Improved U.S.-Saudi Relations Can Help More Than Oil Prices

Improved U.S.-Saudi Relations Can Help More Than Oil Prices

A new twenty-first-century pact between Washington and Riyadh is not only attractive but also crucial and necessary.

In mid-July, after years of steady outrage toward Saudi Arabia’s de facto leader Crown Prince Mohammed bin Salman (or MBS), President Joe Biden is making his first visit to the kingdom to embrace the heir to the throne and his ailing octogenarian father, King Salman.
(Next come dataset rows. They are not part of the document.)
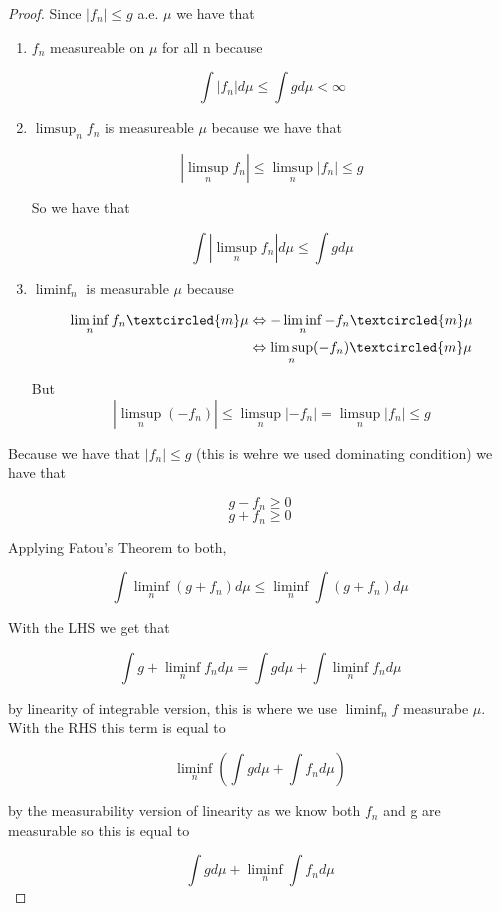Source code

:\documentclass[11pt,fleqn]{book} %
\begin{document}
\begin{proof}
	Since $|f_n| \leq g$ a.e. $\mu$ we have that

		\begin{enumerate}
			\item $f_n $ measureable on $\mu$ for all n because

					$$\int |f_n| d\mu \leq \int g d\mu < \infty $$
			
			\item $\limsup_n f_n $ is measureable $\mu$ because we have that 

					$$| \limsup_n f_n| \leq \limsup_n |f_n| \leq g  $$

			So we have that

					$$ \int | \limsup_n f_n| d\mu  \leq \int g d\mu$$
			\item $\liminf_n$ is measurable $\mu$ because

				\begin{align*}
					\liminf_n f_n \textcircled{m} \mu &\Leftrightarrow - \liminf_n -f_n \textcircled{m} \mu\\
							&\Leftrightarrow \limsup_n (-f_n) \textcircled{m} \mu\\
				\end{align*}

				But
						$$|\limsup_n (-f_n)| \leq \limsup_n |-f_n| = \limsup_n |f_n| \leq g $$
		\end{enumerate}


	Because we have that $|f_n| \leq g$ (this is wehre we used dominating condition) we have that

			$$g - f_n \geq 0 $$
			$$g + f_n \geq 0 $$

	Applying Fatou's Theorem to both, 

			$$\int \liminf_n (g+ f_n) d\mu \leq \liminf_n \int (g+f_n) d\mu $$

	With the LHS we get that

			$$\int g+ \liminf_n f_n d\mu = \int g d\mu + \int \liminf_n f_n d\mu $$

	by linearity of integrable version, this is where we use $\liminf_n f$ measurabe $\mu$.\\

	With the RHS this term is equal to 

			$$\liminf_n (\int g d\mu + \int f_n d\mu) $$

	by the measurability version of linearity as we know both $f_n$ and g are measurable so this is equal to 

			$$\int g d\mu + \liminf_n \int f_n d\mu $$


\end{proof}
\end{document}
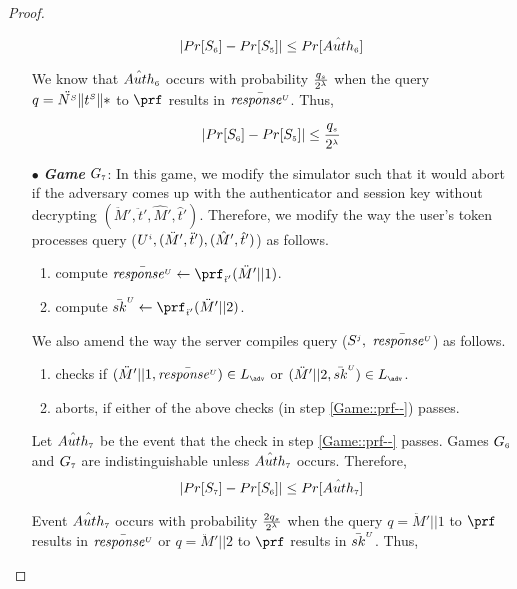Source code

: \begin{proof}
\begin{itemize}
$$|Pr[S_{\scriptscriptstyle  6}]-Pr[S_{\scriptscriptstyle  5}]|\leq Pr[\hat {Auth}_{\scriptscriptstyle  6}]$$


We know that $\hat {Auth}_{\scriptscriptstyle  6}$ occurs with probability $ \frac{q_{\scriptscriptstyle  s}}{2^{\scriptscriptstyle \lambda}}$ when the query $q=\ddot{{N}^{\scriptscriptstyle S}}  \| {t}^{\scriptscriptstyle S} \| *$ to $\prf$ results in $\bar{\mathit{response}^{\scriptscriptstyle U}}$. Thus, 

\begin{equation}\label{eq::game_6}
|Pr[S_{\scriptscriptstyle  6}]-Pr[S_{\scriptscriptstyle  5}]|\leq \frac{q_{\scriptscriptstyle  s}}{2^{\scriptscriptstyle \lambda}}
\end{equation}

\item[$\bullet$] \textit{\textbf{Game}}  $G_{\scriptscriptstyle  7}$: In this game, we modify the simulator such that it would abort if the adversary comes up with the authenticator and session key without decrypting  $ (\ddot M', \ddot t', \hat M', \hat t')$.  Therefore, we modify the way the user's token processes query \send($U^{\scriptscriptstyle  i}, (\ddot M', \ddot t'), (\hat M', \hat t')$) as follows.
 \begin{enumerate}
 \item compute $\bar{\VC{\mathit{response}}} \gets \prf_{\sss  \ddot t'}( \ddot M'|| 1)$.
 \item compute $\bar {sk}^{\sss U}\gets \prf_{\sss  \ddot t'}( \ddot M'|| 2)$.
 \end{enumerate}

We also amend the way the server compiles query \send($S^{\scriptscriptstyle  j},  $ $ \bar{\mathit{response}^{\scriptscriptstyle U}}$) as follows. 
%
\begin{enumerate}[label=\alph*]
%
\item\label{Game::prf--}  checks if  $(\ddot M'||1, \bar{\VC{\mathit{response}}})\in L_{\sss \adv}$ or  $(\ddot M'||2, \bar {sk}^{\sss U})\in L_{\sss \adv}$. 
%
\item aborts, if either of the above checks (in step \ref{Game::prf--}) passes.
%
\end{enumerate}



 Let $\hat {Auth}_{\scriptscriptstyle  7}$ be the event that the check in step \ref{Game::prf--} passes. Games $G_{\scriptscriptstyle  6}$ and $G_{\scriptscriptstyle 7}$ are indistinguishable unless $\hat {Auth}_{\scriptscriptstyle  7}$ occurs. Therefore,
%
$$|Pr[S_{\scriptscriptstyle  7}]-Pr[S_{\scriptscriptstyle  6}]|\leq Pr[\hat {Auth}_{\scriptscriptstyle  7}]$$


Event $\hat {Auth}_{\scriptscriptstyle  7}$ occurs with probability $ \frac{2q_{\scriptscriptstyle  s}}{2^{\scriptscriptstyle \lambda}}$ when the query $q=\ddot M'||1$ to $\prf$ results in $\bar{\mathit{response}^{\scriptscriptstyle U}}$ or $q=\ddot M'||2$ to $\prf$ results in $\bar {sk}^{\scriptscriptstyle U}$. Thus, 


\end{itemize}
\end{proof}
Facing skyrocketing inflation due in part to the supply chain crisis stemming from Russia’s invasion of Ukraine, the White House is looking to temper record-high energy prices by asking its Saudi counterparts to make use of their unparalleled spare production capacity to increase the supply of oil in global markets.

For Washington, the strategy is a tried-and-true method for relieving energy scarcity and remains the foundation of its relationship with Riyadh: the United States guarantees the kingdom’s security through arms sales, strategic cooperation, and close diplomatic engagement in exchange for, among other benefits, the latter leveraging its mammoth natural resource endowment and leadership in the Organization of the Petroleum Exporting Countries (OPEC) to provide stability to notoriously sensitive energy markets.

But the last several years have proven that such an approach is uneven in its effectiveness, politically untenable, and serves to only magnify rather than mitigate geopolitical risk. Instead, the Biden administration should work with the ruling Al Saud family to forge a new basis for relations between the two states, one that serves the long-term interests of both nations and emphasizes economic and technological development, threat reduction, and a sustainable global energy regime for the twenty-first century.

A Counterproductive Relationship?

When the White House announced in early June that it was reversing its unofficial policy of diplomatic distancing from Saudi Arabia—which candidate Biden had previously referred to as a “pariah” state—lawmakers on both sides of the political aisle expressed their wariness and indignation. Such public critiques are just a continuation of the fury Congress has felt toward Riyadh over the last several years.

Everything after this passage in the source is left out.